Israeli Prime Minister Benjamin Netanyahu fired back at US Secretary of State John Kerry's speech on the Israel-Palestine conflict, calling it a "great disappointment" that undermined the Jewish state.
Netanyahu attacked Kerry for reportedly spending more time criticising Israel's illegal settlements than condemning Palestinian acts of terror,
"Israelis do not need to be lectured about the importance of peace by foreign leaders," said the prime minister said in a speech from Jerusalem, according to The Hill.
He added that the ongoing conflict with the Palestinians "has always been about Israel's very right to exist".
The war of words comes after Kerry questioned whether Netanyahu's government was actually in favour of the two-state solution.
"If the choice is one state, Israel can either be Jewish or democratic, it cannot be both, and it won't ever really be at peace," the secretary of state declared.

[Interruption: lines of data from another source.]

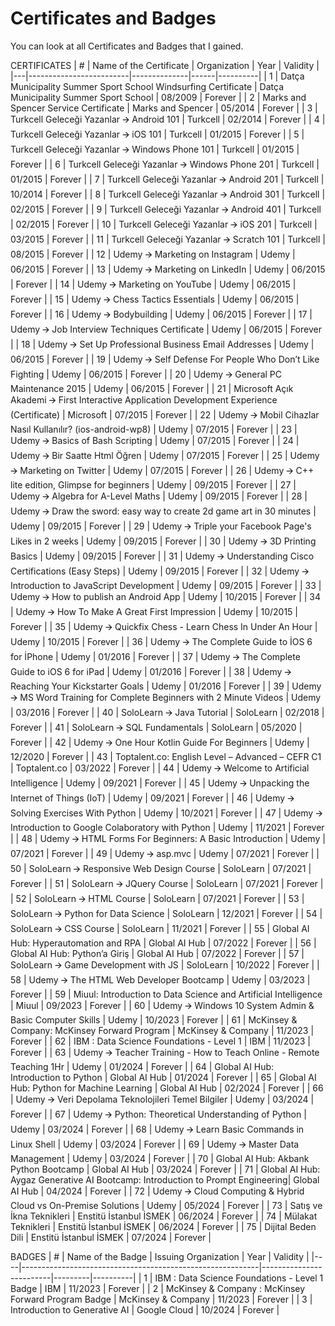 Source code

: # Certificates and Badges
You can look at all Certificates and Badges that I gained.

CERTIFICATES
| # | Name of the Certificate | Organization | Year | Validity |
|---|-------------------------|--------------|------|----------|
| 1 | Datça Municipality Summer Sport School Windsurfing Certificate | Datça Municipality Summer Sport School | 08/2009 | Forever |
| 2 | Marks and Spencer Service Certificate | Marks and Spencer | 05/2014 | Forever |
| 3 | Turkcell Geleceği Yazanlar 🡪 Android 101 | Turkcell | 02/2014 | Forever |
| 4 | Turkcell Geleceği Yazanlar 🡪 iOS 101 | Turkcell | 01/2015 | Forever |
| 5 | Turkcell Geleceği Yazanlar 🡪 Windows Phone 101 | Turkcell | 01/2015 | Forever |
| 6 | Turkcell Geleceği Yazanlar 🡪 Windows Phone 201 | Turkcell | 01/2015 | Forever |
| 7 | Turkcell Geleceği Yazanlar 🡪 Android 201 | Turkcell | 10/2014 | Forever |
| 8 | Turkcell Geleceği Yazanlar 🡪 Android 301 | Turkcell | 02/2015 | Forever |
| 9 | Turkcell Geleceği Yazanlar 🡪 Android 401 | Turkcell | 02/2015 | Forever |
| 10 | Turkcell Geleceği Yazanlar 🡪 iOS 201 | Turkcell | 03/2015 | Forever |
| 11 | Turkcell Geleceği Yazanlar 🡪 Scratch 101 | Turkcell | 08/2015 | Forever |
| 12 | Udemy 🡪 Marketing on Instagram | Udemy | 06/2015 | Forever |
| 13 | Udemy 🡪 Marketing on LinkedIn | Udemy | 06/2015 | Forever |
| 14 | Udemy 🡪 Marketing on YouTube | Udemy | 06/2015 | Forever |
| 15 | Udemy 🡪 Chess Tactics Essentials | Udemy | 06/2015 | Forever |
| 16 | Udemy 🡪 Bodybuilding | Udemy | 06/2015 | Forever |
| 17 | Udemy 🡪 Job Interview Techniques Certificate | Udemy | 06/2015 | Forever |
| 18 | Udemy 🡪 Set Up Professional Business Email Addresses | Udemy | 06/2015 | Forever |
| 19 | Udemy 🡪 Self Defense For People Who Don’t Like Fighting | Udemy | 06/2015 | Forever |
| 20 | Udemy 🡪 General PC Maintenance 2015 | Udemy | 06/2015 | Forever |
| 21 | Microsoft Açık Akademi 🡪 First Interactive Application Development Experience (Certificate) | Microsoft | 07/2015 | Forever |
| 22 | Udemy 🡪 Mobil Cihazlar Nasıl Kullanılır? (ios-android-wp8) | Udemy | 07/2015 | Forever |
| 23 | Udemy 🡪 Basics of Bash Scripting | Udemy | 07/2015 | Forever |
| 24 | Udemy 🡪 Bir Saatte Html Öğren | Udemy | 07/2015 | Forever |
| 25 | Udemy 🡪 Marketing on Twitter | Udemy | 07/2015 | Forever |
| 26 | Udemy 🡪 C++ lite edition, Glimpse for beginners | Udemy | 09/2015 | Forever |
| 27 | Udemy 🡪 Algebra for A-Level Maths | Udemy | 09/2015 | Forever |
| 28 | Udemy 🡪 Draw the sword: easy way to create 2d game art in 30 minutes | Udemy | 09/2015 | Forever |
| 29 | Udemy 🡪 Triple your Facebook Page's Likes in 2 weeks | Udemy | 09/2015 | Forever |
| 30 | Udemy 🡪 3D Printing Basics | Udemy | 09/2015 | Forever |
| 31 | Udemy 🡪 Understanding Cisco Certifications (Easy Steps) | Udemy | 09/2015 | Forever |
| 32 | Udemy 🡪 Introduction to JavaScript Development | Udemy | 09/2015 | Forever |
| 33 | Udemy 🡪 How to publish an Android App | Udemy | 10/2015 | Forever |
| 34 | Udemy 🡪 How To Make A Great First Impression | Udemy | 10/2015 | Forever |
| 35 | Udemy 🡪 Quickfix Chess - Learn Chess In Under An Hour | Udemy | 10/2015 | Forever |
| 36 | Udemy 🡪 The Complete Guide to İOS 6 for İPhone | Udemy | 01/2016 | Forever |
| 37 | Udemy 🡪 The Complete Guide to iOS 6 for iPad | Udemy | 01/2016 | Forever |
| 38 | Udemy 🡪 Reaching Your Kickstarter Goals | Udemy | 01/2016 | Forever |
| 39 | Udemy 🡪 MS Word Training for Complete Beginners with 2 Minute Videos | Udemy | 03/2016 | Forever |
| 40 | SoloLearn 🡪 Java Tutorial | SoloLearn | 02/2018 | Forever |
| 41 | SoloLearn 🡪 SQL Fundamentals | SoloLearn | 05/2020 | Forever |
| 42 | Udemy 🡪 One Hour Kotlin Guide For Beginners | Udemy | 12/2020 | Forever |
| 43 | Toptalent.co: English Level – Advanced – CEFR C1 | Toptalent.co | 03/2022 | Forever |
| 44 | Udemy 🡪 Welcome to Artificial Intelligence | Udemy | 09/2021 | Forever |
| 45 | Udemy 🡪 Unpacking the Internet of Things (IoT) | Udemy | 09/2021 | Forever |
| 46 | Udemy 🡪 Solving Exercises With Python | Udemy | 10/2021 | Forever |
| 47 | Udemy 🡪 Introduction to Google Colaboratory with Python | Udemy | 11/2021 | Forever |
| 48 | Udemy 🡪 HTML Forms For Beginners: A Basic Introduction | Udemy | 07/2021 | Forever |
| 49 | Udemy 🡪 asp.mvc | Udemy | 07/2021 | Forever |
| 50 | SoloLearn 🡪 Responsive Web Design Course | SoloLearn | 07/2021 | Forever |
| 51 | SoloLearn 🡪 JQuery Course | SoloLearn | 07/2021 | Forever |
| 52 | SoloLearn 🡪 HTML Course | SoloLearn | 07/2021 | Forever |
| 53 | SoloLearn 🡪 Python for Data Science | SoloLearn | 12/2021 | Forever |
| 54 | SoloLearn 🡪 CSS Course | SoloLearn | 11/2021 | Forever |
| 55 | Global AI Hub: Hyperautomation and RPA | Global AI Hub | 07/2022 | Forever |
| 56 | Global AI Hub: Python’a Giriş | Global AI Hub | 07/2022 | Forever |
| 57 | SoloLearn 🡪 Game Development with JS | SoloLearn | 10/2022 | Forever |
| 58 | Udemy 🡪 The HTML Web Developer Bootcamp | Udemy | 03/2023 | Forever |
| 59 | Miuul: Introduction to Data Science and Artificial Intelligence | Miuul | 09/2023 | Forever |
| 60 | Udemy 🡪 Windows 10 System Admin & Basic Computer Skills | Udemy | 10/2023 | Forever |
| 61 | McKinsey & Company: McKinsey Forward Program | McKinsey & Company | 11/2023 | Forever |
| 62 | IBM : Data Science Foundations - Level 1 | IBM | 11/2023 | Forever |
| 63 | Udemy 🡪 Teacher Training - How to Teach Online - Remote Teaching 1Hr | Udemy | 01/2024 | Forever |
| 64 | Global AI Hub: Introduction to Python | Global AI Hub | 01/2024 | Forever |
| 65 | Global AI Hub: Python for Machine Learning | Global AI Hub | 02/2024 | Forever |
| 66 | Udemy 🡪 Veri Depolama Teknolojileri Temel Bilgiler | Udemy | 03/2024 | Forever |
| 67 | Udemy 🡪 Python: Theoretical Understanding of Python | Udemy | 03/2024 | Forever |
| 68 | Udemy 🡪 Learn Basic Commands in Linux Shell | Udemy | 03/2024 | Forever |
| 69 | Udemy 🡪 Master Data Management | Udemy | 03/2024 | Forever |
| 70 | Global AI Hub: Akbank Python Bootcamp | Global AI Hub | 03/2024 | Forever |
| 71 | Global AI Hub: Aygaz Generative AI Bootcamp: Introduction to Prompt Engineering| Global AI Hub | 04/2024 | Forever |
| 72 | Udemy 🡪 Cloud Computing & Hybrid Cloud vs On-Premise Solutions | Udemy | 05/2024 | Forever |
| 73 | Satış ve İkna Teknikleri | Enstitü İstanbul İSMEK | 06/2024 | Forever |
| 74 | Mülakat Teknikleri | Enstitü İstanbul İSMEK | 06/2024 | Forever |
| 75 | Dijital Beden Dili | Enstitü İstanbul İSMEK | 07/2024 | Forever |

BADGES
| #  | Name of the Badge                                         | Issuing Organization     | Year    | Validity |
|----|-----------------------------------------------------------|-------------------------|---------|----------|
| 1  | IBM : Data Science Foundations - Level 1 Badge            | IBM                     | 11/2023 | Forever  |
| 2  | McKinsey & Company : McKinsey Forward Program Badge       | McKinsey & Company      | 11/2023 | Forever  |
| 3  | Introduction to Generative AI                             | Google Cloud            | 10/2024 | Forever  |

Mike Herzog, a former senior Israeli peace negotiator in Kerry's 2014 initiative, told reporters in a conference call that Kerry's speech borrowed from the earlier negotiations.
Herzog added that while Kerry did touch on two breaking positions - equivalence and Jerusalem – what he said in his remarks are already known to Israel and offer no "major surprises".
The Israel-based fellow for The Washington Initiative believes that Kerry's speech will not hold much policy impact unless its parameters are included in a United Nations (UN) resolution. "The probability of this happening is not high," claims Herzog, as Palestinians are eager to see that happen.
The Hill also states that the majority of Netanyahu's speech was delivered in English, a further signal that it was directly aimed at the US.
"Secretary Kerry said the US cannot vote against its own policy, but that's exactly what it did at the UN," Netanyahu said about the Obama administration's decision to abstain from voting on a resolution condemning the settlements.
The resolution easily passed 14-0, prompting Netanyahu to call the ambassadors of the US and the UK and limit ties with 12 Security Council members.
Netanyahu called Kerry's comments "as unbalanced as the anti-Israel resolution passed last week."
Israeli officials have claimed that the Security Council resolution was orchestrated by the Obama administration and the UN.
"We have it on absolutely incontestable evidence the US organised, advanced and brought this resolution to the Security Council," Netanyahu said. The prime minister has also vowed to share the "sensitive" intelligence with the incoming Trump administration.
"Israel looks forward to working with President-elect Trump and with the American Congress—Democrats and Republicans alike—to mitigate the damage this resolution has done and ultimately repeal it," he said.
Trump took to Twitter prior to Kerry's speech to share his support for Israel. Netanyahu returned the sentiment, writing: "President-elect Trump, thank you for your warm friendship and your clear-cut support for Israel!"
According to Israeli newspaper Haaretz , Palestine President Mahmoud Abbas released a statement reiterating "his commitment to a just and lasting peace as a strategic option". The statement said Palestinians would resume negotiations "the minute the Israeli government agrees to cease all settlement activities."